The majority opinion seems to be based essentially upon the fact that the surviving partner, J.H. Brown, made no protest to the taking of the partnership cattle by the administrator of C.A. Brown, deceased, or else that he did not follow a proper remedy to prevent the taking thereof.
I think the facts in this case show clearly that the surviving partner was, at all times, apparently in every way known to him, protesting the taking of the partnership cattle. With reference to the facts pertinent to the issues in this case, it should be noted that at the time the administrator was appointed the surviving partner, J.H. Brown, was disabled and confined to his home part of the time by reason of a leg amputation; that the son of the surviving partner was looking after the cattle; that the administrator went to the pasture, where the partners had for a long time kept the cattle, and took them out of the actual possession of the son of the surviving partner; that the administrator admits that after he was appointed, he went to see J.H. Brown, and was advised by him that he did not want any of the cattle sold.
There is nothing in the record to show that any demand was made by the administrator on the surviving partner to settle the partnership affairs after the death of C.A. Brown. Of course, when C.A. Brown died, the right to possession of the partnership cattle immediately vested in the surviving partner to the exclusion of all others. Under section 11661, O. S. 1931, 54 Okla. St. Ann. § 54, the surviving partner was entitled to possession and duty bound to settle the partnership estate.
As soon as J.H. Brown, the surviving partner, was able, he brought an action in replevin for all of the cattle, to wit, 300 head. The partnership part of these 300 head of cattle had by this time increased to 102 head. It is true J.H. Brown brought the replevin action claiming to be the owner of not only the partnership cattle, but the other cattle as well, on the theory that he was the outright owner of all the cattle by reason of a bill of sale which he possessed, allegedly signed by C.A. Brown, his brother, during his lifetime. It is also true that in the replevin action he did not alternatively, or in any manner, plead ownership or right of possession of the partnership part of the entire herd by reason of the partnership relation. Before he filed his replevin action he *Page 24 filed an application with the county court on June 15, 1936, asking it to direct the administrator to deliver to him the entire herd. After the replevin action was determined by the district court, the surviving partner made another application to the county court; this time he asked the county court to order a division of the partnership cattle and to direct the administrator to deliver to him his share of the cattle. On March 30, 1937, the county court found it did not have jurisdiction to determine the matters and things alleged in the application of June 15, 1936, and January 5, 1937, and, therefore, denied both.
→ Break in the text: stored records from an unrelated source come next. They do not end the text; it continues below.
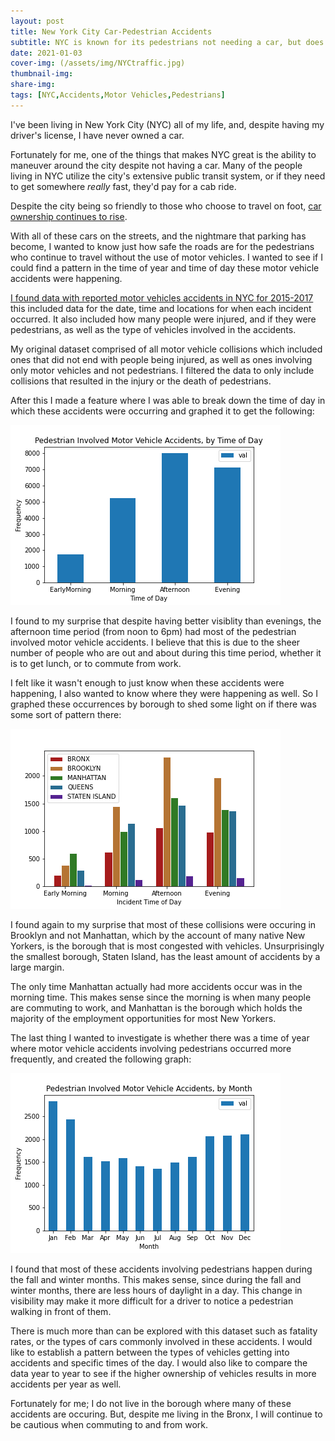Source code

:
 ```yaml
---
layout: post
title: New York City Car-Pedestrian Accidents
subtitle: NYC is known for its pedestrians not needing a car, but does that make the roads safe for them?
date: 2021-01-03
cover-img: (/assets/img/NYCtraffic.jpg)
thumbnail-img: 
share-img: 
tags: [NYC,Accidents,Motor Vehicles,Pedestrians]
---
```


I've been living in New York City (NYC) all of my life, and, despite having my driver's license, I have never owned a car.

Fortunately for me, one of the things that makes NYC great is the ability to maneuver around the city despite not having a car. Many of the people living in NYC utilize the city's extensive public transit system, or if they need to get somewhere *really* fast, they'd pay for a cab ride.

Despite the city being so friendly to those who choose to travel on foot, [car ownership continues to rise](https://nyc.streetsblog.org/2018/10/03/car-ownership-continues-to-rise-under-mayor-de-blasio/).

With all of these cars on the streets, and the nightmare that parking has become, I wanted to know just how safe the roads are for the pedestrians who continue to  travel without the use of motor vehicles. I wanted to see if I could find a pattern in the time of year and time of day these motor vehicle accidents were happening. 

[I found data with reported motor vehicles accidents in NYC for 2015-2017](https://www.kaggle.com/nypd/vehicle-collisions) this included data for the date, time and locations for when each incident occurred. It also included how many people were injured, and if they were pedestrians, as well as the type of vehicles involved in the accidents.

My original dataset comprised of all motor vehicle collisions which included ones that did not end with people being injured, as well as ones involving only motor vehicles and not pedestrians. I filtered the data to only include collisions that resulted in the injury or the death of pedestrians.

After this I made a feature where I was able to break down the time of day in which these accidents were occurring and graphed it to get the following:

![data_1](/assets/img/MVAccidentTOD.png)

I found to my surprise that despite having better visiblity than evenings, the afternoon time period (from noon to 6pm) had most of the pedestrian involved motor vehicle accidents. I believe that this is due to the sheer number of people who are out and about during this time period, whether it is to get lunch, or to commute from work.

I felt like it wasn't enough to just know when these accidents were happening, I also wanted to know where they were happening as well. So I graphed these occurrences by borough to shed some light on if there was some sort of pattern there:

![data_2](/assets/img/MVAccidentTODBoroughs.png)

I found again to my surprise that most of these collisions were occuring in Brooklyn and not Manhattan, which by the account of many native New Yorkers, is the borough that is most congested with vehicles. Unsurprisingly the smallest borough, Staten Island, has the least amount of accidents by a large margin.

The only time Manhattan actually had more accidents occur was in the morning time. This makes sense since the morning is when many people are commuting to work, and Manhattan is the borough which holds the majority of the employment opportunities for most New Yorkers.

The last thing I wanted to investigate is whether there was a time of year where motor vehicle accidents involving pedestrians occurred more frequently, and created the following graph:

![data_3](/assets/img/MVAccidentMOY.png)

I found that most of these accidents involving pedestrians happen during the fall and winter months. This makes sense, since during the fall and winter months, there are less hours of daylight in a day. This change in visibility may make it more difficult for a driver to notice a pedestrian walking in front of them.

There is much more than can be explored with this dataset such as fatality rates, or the types of cars commonly involved in these accidents. I would like to establish a pattern between the types of vehicles getting into accidents and specific times of the day. I would also like to compare the data year to year to see if the higher ownership of vehicles results in more accidents per year as well.

Fortunately for me; I do not live in the borough where many of these accidents are occuring. But, despite me living in the Bronx, I will continue to be cautious when commuting to and from work.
In connection with all these facts and circumstances it should be borne in mind that the administrator in his original inventory set forth the fact that the estate owned an undivided one-half interest in the 72 head of cattle and their increase. I feel that all of these facts and circumstances unmistakably indicate that the surviving partner, J.H. Brown, though he may have at times misconceived his remedy and may have protested improperly, was at all times attempting to assert not only his ownership, but his rights and statutory duties as surviving partner. This being true, the statement in the majority opinion with regard to the attitude of the surviving partner with reference to possession of the cattle, "they were turned over to him without protest," is incorrect. He was the outright owner of an undivided one-half interest in the partnership cattle; he had the right to possession of the partnership cattle; and it was his duty under the statutes of this state, as surviving partner, to administer the partnership estate. See section 11661, O. S. 1931, 54 Okla. St. Ann. § 54; sec. 1197, O. S. 1931, 58 Okla. St. Ann. § 255. The administrator of C.A. Brown had no authority as such to sell the partnership cattle; the county court was without authority to direct the sale of them; the acts of said administrator, as to the partnership cattle, were wrongful; and the trial court correctly held in this case, which is an accounting suit, that J.H. Brown was entitled to his portion of the market value of the partnership cattle.
The administrator and county court misconceived the manner in which they should have proceeded to require a settlement of the partnership affairs, if they thought the surviving partner was not performing his duty under the statutes. The procedure therefor is specifically provided by section 1197, O. S. 1931, 58 Okla. St. Ann. § 255. The administrator did not attempt in any manner to comply with or avail himself of such procedure. Compliance therewith would have fully protected the estate of the deceased partner.
Judgment of the trial court should be affirmed.